We acknowledge that longer ECG recording durations are essential for detecting ectopy with sensitivity. Although the relative sensitivity of short ECG recordings for ectopy is low—even when repeated—paroxysmal arrhythmias frequent enough to be captured by insensitive, but highly specific, short recordings may have more prognostic significance than those so infrequent that they require long recordings to capture them15. Moreover, the bias of odds ratios reported here approaches zero because specificity of physician-verified ECGs for ectopy approaches 100%46 while their sensitivity among participants with and without a given variant is identical47. It is also possible that short ECG recordings capture frequent ectopy known to increase the risk of myocardial infarction, cardiac, and all-cause mortality in addition to infrequent ectopy associated with a relatively benign prognosis. The group to whom inferences can be made may therefore be heterogeneous. Finally, because independent replication was not feasible due to the current paucity of genotyped cohorts with physician-verified ectopy, we accordingly acknowledge that findings may be due to chance. These considerations underscore the need for further confirmation of our findings.

Conclusions

Given these limitations, we view the study findings as hypothesis-generating and have provided publicly accessible summary statistics from ancestry-specific fixed-effects meta-analyses on dbGAP to facilitate external replication.

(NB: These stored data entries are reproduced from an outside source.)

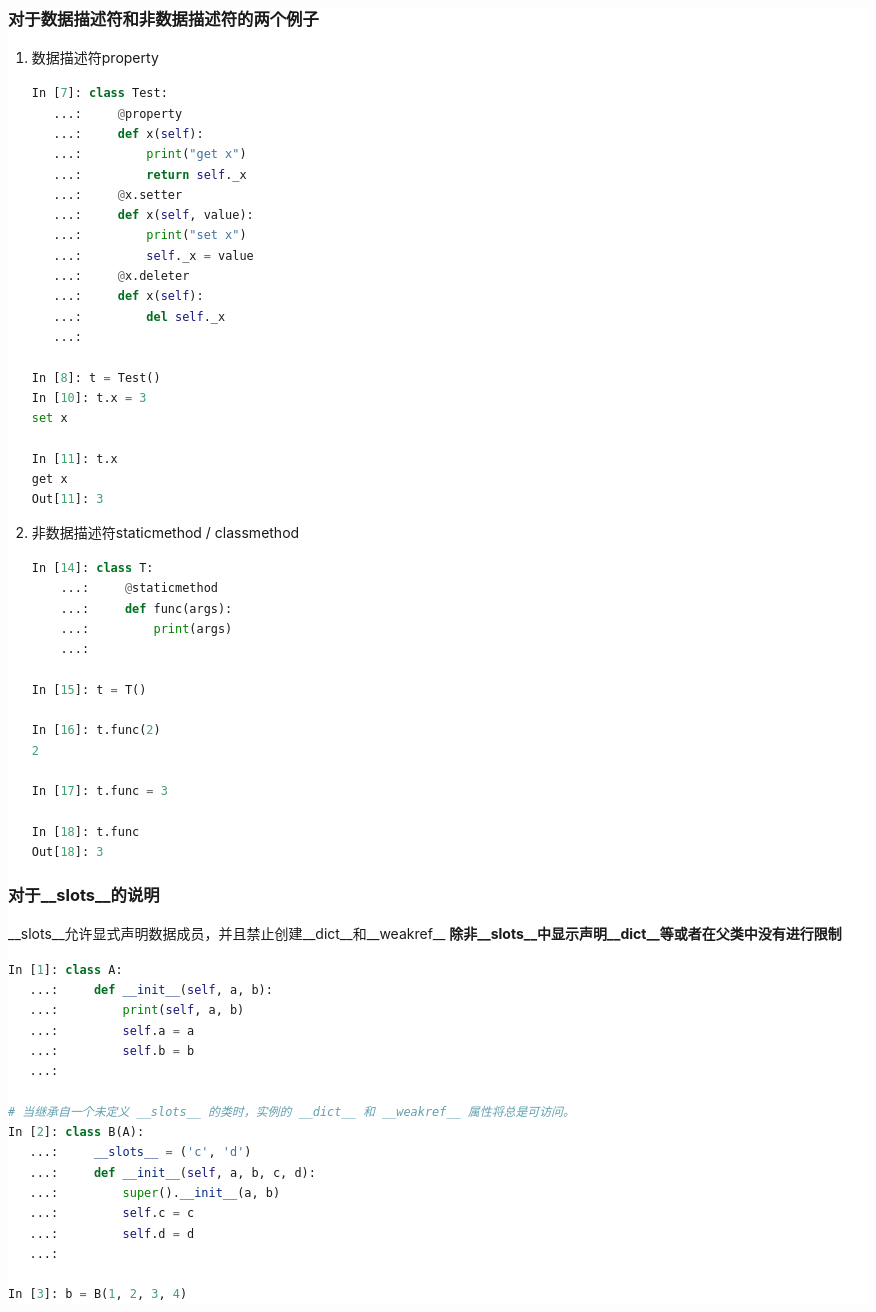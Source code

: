 ### 对于数据描述符和非数据描述符的两个例子
1. 数据描述符property
    ```python
    In [7]: class Test:
       ...:     @property
       ...:     def x(self):
       ...:         print("get x")
       ...:         return self._x
       ...:     @x.setter
       ...:     def x(self, value):
       ...:         print("set x")
       ...:         self._x = value
       ...:     @x.deleter
       ...:     def x(self):
       ...:         del self._x
       ...:

    In [8]: t = Test()
    In [10]: t.x = 3
    set x

    In [11]: t.x
    get x
    Out[11]: 3
    ```
   
2. 非数据描述符staticmethod / classmethod
    ```python
    In [14]: class T:
        ...:     @staticmethod
        ...:     def func(args):
        ...:         print(args)
        ...:

    In [15]: t = T()

    In [16]: t.func(2)
    2

    In [17]: t.func = 3

    In [18]: t.func
    Out[18]: 3
    ```

### 对于\_\_slots\_\_的说明
\_\_slots\_\_允许显式声明数据成员，并且禁止创建\_\_dict\_\_和\_\_weakref\_\_
**除非\_\_slots\_\_中显示声明\_\_dict\_\_等或者在父类中没有进行限制**
```python
In [1]: class A:
   ...:     def __init__(self, a, b):
   ...:         print(self, a, b)
   ...:         self.a = a
   ...:         self.b = b
   ...:

# 当继承自一个未定义 __slots__ 的类时，实例的 __dict__ 和 __weakref__ 属性将总是可访问。
In [2]: class B(A):
   ...:     __slots__ = ('c', 'd')
   ...:     def __init__(self, a, b, c, d):
   ...:         super().__init__(a, b)
   ...:         self.c = c
   ...:         self.d = d
   ...:

In [3]: b = B(1, 2, 3, 4)
```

But under those hypotheses, we also provide evidence that variants in FAF1/CDKN2C, EPS15, DSC2/3, and SCN5A on chromosomes 1, 3, and 18 contribute to the genetic risk of supraventricular/ventricular ectopy and arrhythmogenesis in humans via plausible cellular, intercellular, and cationic mechanisms involving myocardiocyte apoptosis, desmosome-related gap junction abnormality, sodium channelopathy, and electrocardiographically manifest derangement of normal atrioventricular physiology.